IMMEDIATE RELEASE: November 1, 2018

Contact: Lisa Pugh, 608-469-9385; Lisa Schneider, 920-540-1094; Jane Mahoney, 608-228-8096

Family Caregivers Share Challenges and Rewards of Caregiving in November 1 Kick-Off

Madison, WI 

 

Family caregivers from across Wisconsin are sharing their stories in the State Capitol today as a kick-off to National Family Caregiver Month. The Governor’s office has issued a formal proclamation declaring November as the month to recognize the value of caregivers who contribute nearly 588 million hours of unpaid care in Wisconsin annually, valued at $6 billion.

Nancy Gapinski of Glendale who is speaking at the event says people often ask her how she does it when caring for both her two children and her 85-year-old mom who lives with their family.

“I remember the moment that I joined the ‘Sandwich Generation’ in 2006 when I was pregnant with our first child and my mom had an unexpected double bypass surgery and then inpatient cardiac rehab,” says Gapinski. “Her needs have increased over the years. I’ve adjusted my employment to meet my mom’s needs and that of our children. I changed employment, reduced work hours, worked from home, and recently quit my part-time job because of my mom's needs, but I wouldn’t have it any other way.”

A recent survey of caregivers of people with disabilities in Wisconsin revealed that 98% report some level of stress; 50% are very or extremely stressed. 92% of caregivers reported that caregiving responsibilities affected their employment with 52% giving up on outside employment entirely.1

Family & Individual Needs for Disability Support Report 2017 (Inst. on Community Integration and The Arc of the United States)

2 Survival Coalition of Wisconsin Disability Organizations

3 Wisconsin Personal Services Association.

The Governor’s proclamation being presented to family caregivers today indicates that 80% of Wisconsin residents including older adults who need care receive that support from family and friends at home instead of in nursing homes or other facilities. Due to a significant direct care worker shortage, 85% of Wisconsin residents who rely on paid caregivers indicate they cannot find staff to meet their daily needs2. 91% of personal care agencies statewide report they have had to turn away clients because of lack of workers.3 

The newly formed Wisconsin Family and Caregiver Support Alliance of aging and disability groups says both in Wisconsin and nationally families are the backbone of the CareForce.

“Our mission is to raise awareness of family and caregiver support needs and increase the availability of and access to services and supports - both paid and unpaid - which will keep people across the lifespan engaged in their community as long as they desire,” says Lisa Pugh, co-chair of the Alliance.

Deb Notstad of Stoughton who cares for her 27-year-old son Adam with developmental disabilities and is speaking at today’s event says caregiving for her family has been both rewarding and challenging.

“It affects everyone in the household. I have lost hundreds of hours of work time at my job, not only providing direct care but also consulting with medical doctors, nutritionists, therapists and others. It limits the amount of time we can spend outside the home,” says Notstad. “We are committed to ensure that Adam has a full, engaging life.”

“I am glad that the caregiving relationship is being celebrated this month,” says Gapinski. “We are so grateful that Wisconsin values and invests in programs that help people stay in their homes and out of nursing homes,” says Gapinski.

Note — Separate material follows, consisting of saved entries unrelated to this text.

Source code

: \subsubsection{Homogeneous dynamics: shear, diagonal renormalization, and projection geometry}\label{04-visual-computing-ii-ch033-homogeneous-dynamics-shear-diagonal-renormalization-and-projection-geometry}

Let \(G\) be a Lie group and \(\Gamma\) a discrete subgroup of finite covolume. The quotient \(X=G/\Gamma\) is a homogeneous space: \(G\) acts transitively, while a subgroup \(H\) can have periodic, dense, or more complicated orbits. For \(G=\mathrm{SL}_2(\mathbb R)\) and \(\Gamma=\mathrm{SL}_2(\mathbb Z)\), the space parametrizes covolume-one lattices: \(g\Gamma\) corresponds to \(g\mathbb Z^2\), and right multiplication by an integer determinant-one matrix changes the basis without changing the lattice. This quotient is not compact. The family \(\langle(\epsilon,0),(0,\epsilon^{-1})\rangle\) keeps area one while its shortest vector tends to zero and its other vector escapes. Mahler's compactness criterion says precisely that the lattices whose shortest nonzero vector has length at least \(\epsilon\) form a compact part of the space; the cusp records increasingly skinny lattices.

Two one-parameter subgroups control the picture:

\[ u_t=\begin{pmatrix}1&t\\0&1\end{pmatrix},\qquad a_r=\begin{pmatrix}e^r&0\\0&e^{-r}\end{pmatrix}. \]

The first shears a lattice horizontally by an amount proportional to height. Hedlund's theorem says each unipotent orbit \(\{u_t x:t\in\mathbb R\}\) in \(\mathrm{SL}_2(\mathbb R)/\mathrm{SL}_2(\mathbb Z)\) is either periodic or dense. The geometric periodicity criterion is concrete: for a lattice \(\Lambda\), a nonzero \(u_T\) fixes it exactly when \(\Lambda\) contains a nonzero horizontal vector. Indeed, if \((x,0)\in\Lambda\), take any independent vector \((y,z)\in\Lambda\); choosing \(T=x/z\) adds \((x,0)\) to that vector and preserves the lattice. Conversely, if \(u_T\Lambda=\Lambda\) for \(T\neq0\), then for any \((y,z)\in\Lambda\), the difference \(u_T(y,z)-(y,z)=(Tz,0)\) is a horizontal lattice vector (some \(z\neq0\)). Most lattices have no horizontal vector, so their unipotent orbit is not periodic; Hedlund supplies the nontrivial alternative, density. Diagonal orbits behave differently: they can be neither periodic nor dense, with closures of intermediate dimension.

Family caregivers and supporters are invited to join the Wisconsin Family and Caregiver Support Alliance (WFACSA) in celebrating caregivers all month long through a “You Might Be a Caregiver If…” campaign. Bi-partisan legislators who spoke at today’s event - Rep. Mike Rohrkaste, R-Neenah and Rep. Deb Kolste, D-Janesville - added their own personal reflections about caregiving and the need for statewide solutions. WFACSA is asking caregivers to contact their legislators this month to share their caregiver experience.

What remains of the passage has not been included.